Brian and his wife left the hospital stunned, wondering how they were going to carry this heavy load. Neither Brian nor his wife knew what to say or do.

Until the next day.

The hospital called Brian in the morning and asked that he come back immediately to talk to the doctor. Even though the diagnosis was already awful, Brian and his wife prepared for something even worse.

They arrived together and went straight to the office where they were given heavy news just 24 hours prior. The doctor greeted them again, this time looking worried instead of grim. She broke the news.

She told Brian she had made a mistake in his diagnosis. He didn’t have leukemia. Instead, she told him that he had autoimmune neutropenia. Being a very rare illness, she didn’t expect Brian to know what this meant, so she explained the condition. Brian was actually relieved to find out that the battle he needed to fight was a totally different battle than that of leukemia.

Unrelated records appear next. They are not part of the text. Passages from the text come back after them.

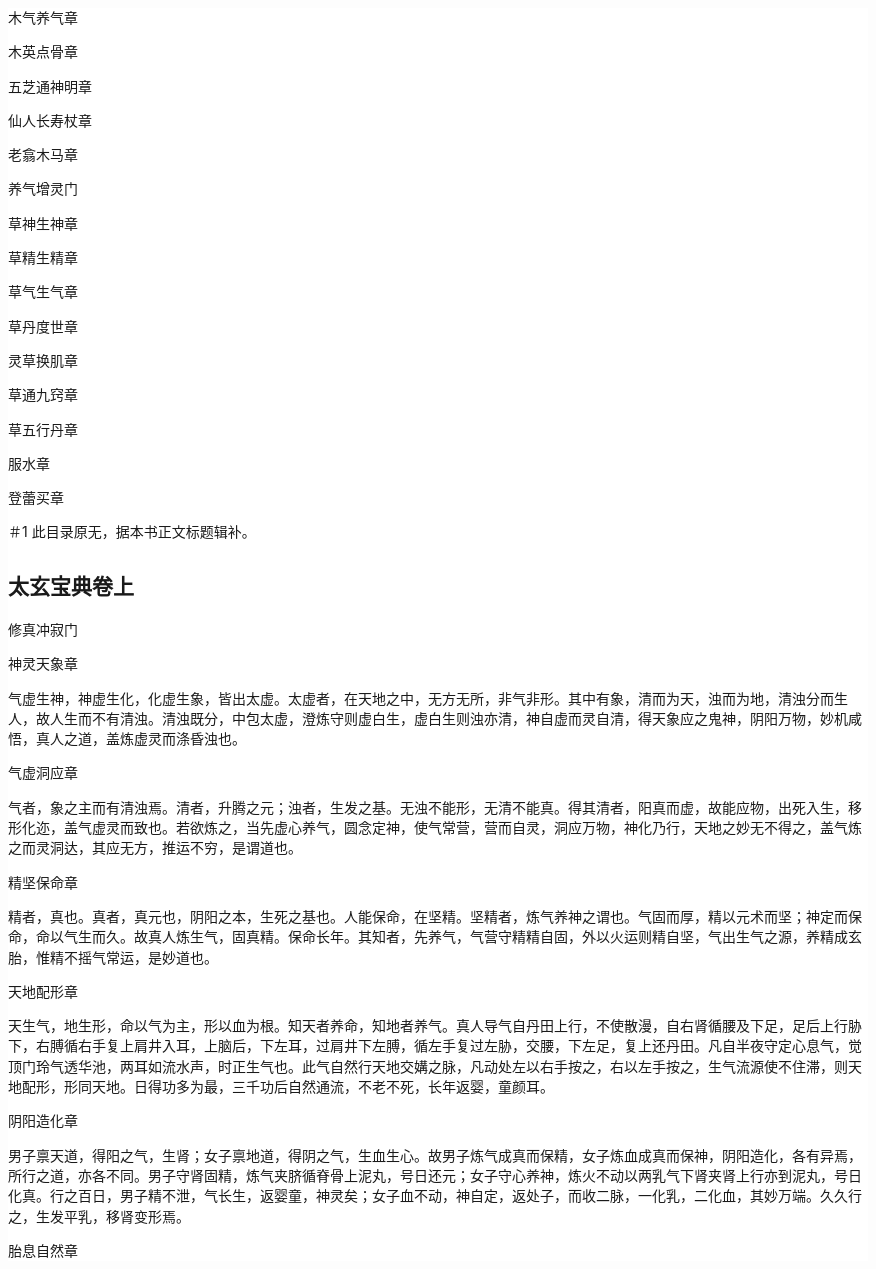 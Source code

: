 木气养气章  

木英点骨章  

五芝通神明章  

仙人长寿杖章  

老翕木马章  

养气增灵门  

草神生神章  

草精生精章  

草气生气章  

草丹度世章  

灵草换肌章  

草通九窍章  

草五行丹章  

服水章  

登蕾买章  

＃1 此目录原无，据本书正文标题辑补。  

## 太玄宝典卷上

修真冲寂门  

神灵天象章  

气虚生神，神虚生化，化虚生象，皆出太虚。太虚者，在天地之中，无方无所，非气非形。其中有象，清而为天，浊而为地，清浊分而生人，故人生而不有清浊。清浊既分，中包太虚，澄炼守则虚白生，虚白生则浊亦清，神自虚而灵自清，得天象应之鬼神，阴阳万物，妙机咸悟，真人之道，盖炼虚灵而涤昏浊也。  

气虚洞应章  

气者，象之主而有清浊焉。清者，升腾之元；浊者，生发之基。无浊不能形，无清不能真。得其清者，阳真而虚，故能应物，出死入生，移形化迩，盖气虚灵而致也。若欲炼之，当先虚心养气，圆念定神，使气常营，营而自灵，洞应万物，神化乃行，天地之妙无不得之，盖气炼之而灵洞达，其应无方，推运不穷，是谓道也。  

精坚保命章  

精者，真也。真者，真元也，阴阳之本，生死之基也。人能保命，在坚精。坚精者，炼气养神之谓也。气固而厚，精以元术而坚；神定而保命，命以气生而久。故真人炼生气，固真精。保命长年。其知者，先养气，气营守精精自固，外以火运则精自坚，气出生气之源，养精成玄胎，惟精不摇气常运，是妙道也。  

天地配形章  

天生气，地生形，命以气为主，形以血为根。知天者养命，知地者养气。真人导气自丹田上行，不使散漫，自右肾循腰及下足，足后上行胁下，右膊循右手复上肩井入耳，上脑后，下左耳，过肩井下左膊，循左手复过左胁，交腰，下左足，复上还丹田。凡自半夜守定心息气，觉顶门玲气透华池，两耳如流水声，时正生气也。此气自然行天地交媾之脉，凡动处左以右手按之，右以左手按之，生气流源使不住滞，则天地配形，形同天地。日得功多为最，三千功后自然通流，不老不死，长年返婴，童颜耳。  

阴阳造化章  

男子禀天道，得阳之气，生肾；女子禀地道，得阴之气，生血生心。故男子炼气成真而保精，女子炼血成真而保神，阴阳造化，各有异焉，所行之道，亦各不同。男子守肾固精，炼气夹脐循脊骨上泥丸，号日还元；女子守心养神，炼火不动以两乳气下肾夹肾上行亦到泥丸，号日化真。行之百日，男子精不泄，气长生，返婴童，神灵矣；女子血不动，神自定，返处子，而收二脉，一化乳，二化血，其妙万端。久久行之，生发平乳，移肾变形焉。  

胎息自然章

Brian began an entourage of blood tests. They consistently showed that his neutrophil levels were low. A bone marrow biopsy revealed that his body was producing neutrophils, but they were not maturing. Furthermore, the antibodies in his blood were attacking the very few he had.

Today, Brian has regular blood tests at his local hospital. His hematologist, Dr. Lydia Jones, sees him every three to four months and more frequently if he has a problem. He keeps antibiotics and G CSF injections at home if he needs them.

He shares that Dr. Jones has been fantastic to work with. She’s always caring and helpful with Brian and his rare condition.

Brian’s journey with neutropenia is ongoing, but it’s not as unpredictable anymore. He gets fatigued sometimes, but he knows he needs plenty of rest, especially when he gets a cold or infection. And he has a tried-and-true formula: he cooks his food well, exercises often, washes his hands frequently, and avoids crowded places when he can – even when it means staying away from football matches, concerts, or popular pubs.

Brian’s travel is also limited because of neutropenia. He doesn’t go to places where he’s required to get an injection in order to travel to, which narrows the list of places he can visit. It hurts him to not be able to travel with his loved ones. Because of this, he understandably feels like he’s missing out on what life has to offer.

Neutropenia is not easy on Brian. Injections come at a cost. He gets bad bone pain, suffers fatigue, and needs to rest in bed for several days post-injection. He’s had to return to the hospital for a few nights in a row because of a few bad infections. He has even had to pass painful kidney stones throughout his life. This year, though, he’s felt good. He hasn’t yet had any colds to deal with.

Fortunately, Brian works for himself, so he doesn’t need to explain his condition to many people in the workplace. There are only two other people in his office, and they are both empathetic towards Brian and what he goes through. However, it’s still hard to explain to someone who’s never heard of the disease. He shares that it truly is a mission to get people to understand what he goes through. He focuses his energy on those who have an open mind and want to learn about neutropenia.

His loved ones are very conscious of how they interact with him. When anyone in his family has a cold or otherwise contagious infection, they are sure to keep their distance so they don’t make him sick. They know that while the cold may be easy for them to tackle, it has a whole different implication for someone with AIN.

Brian often wonders how he will cope with neutropenia as he ages, but he reminds himself that he is in control of the neutropenia and not the other way around.

Brian has some final words of wisdom for anyone reading his story who has been diagnosed with AIN:

“Keep your hygiene on a high level, be prepared with medication at home, stay away from busy places as much as you can, and talk to your loved ones on how you are feeling. There is no reason you can’t have a happy and active life with AIN. You will have off days, but you just have to stay strong and try to see the positive things and try not to dwell on the negatives. You’re not alone, you’re not abnormal, and you’re not weird. You are just different, and being different is not always a bad thing. It’s hard work at times, but not bad. Good luck to all you wonderful people out there with this very complicated and confusing condition.”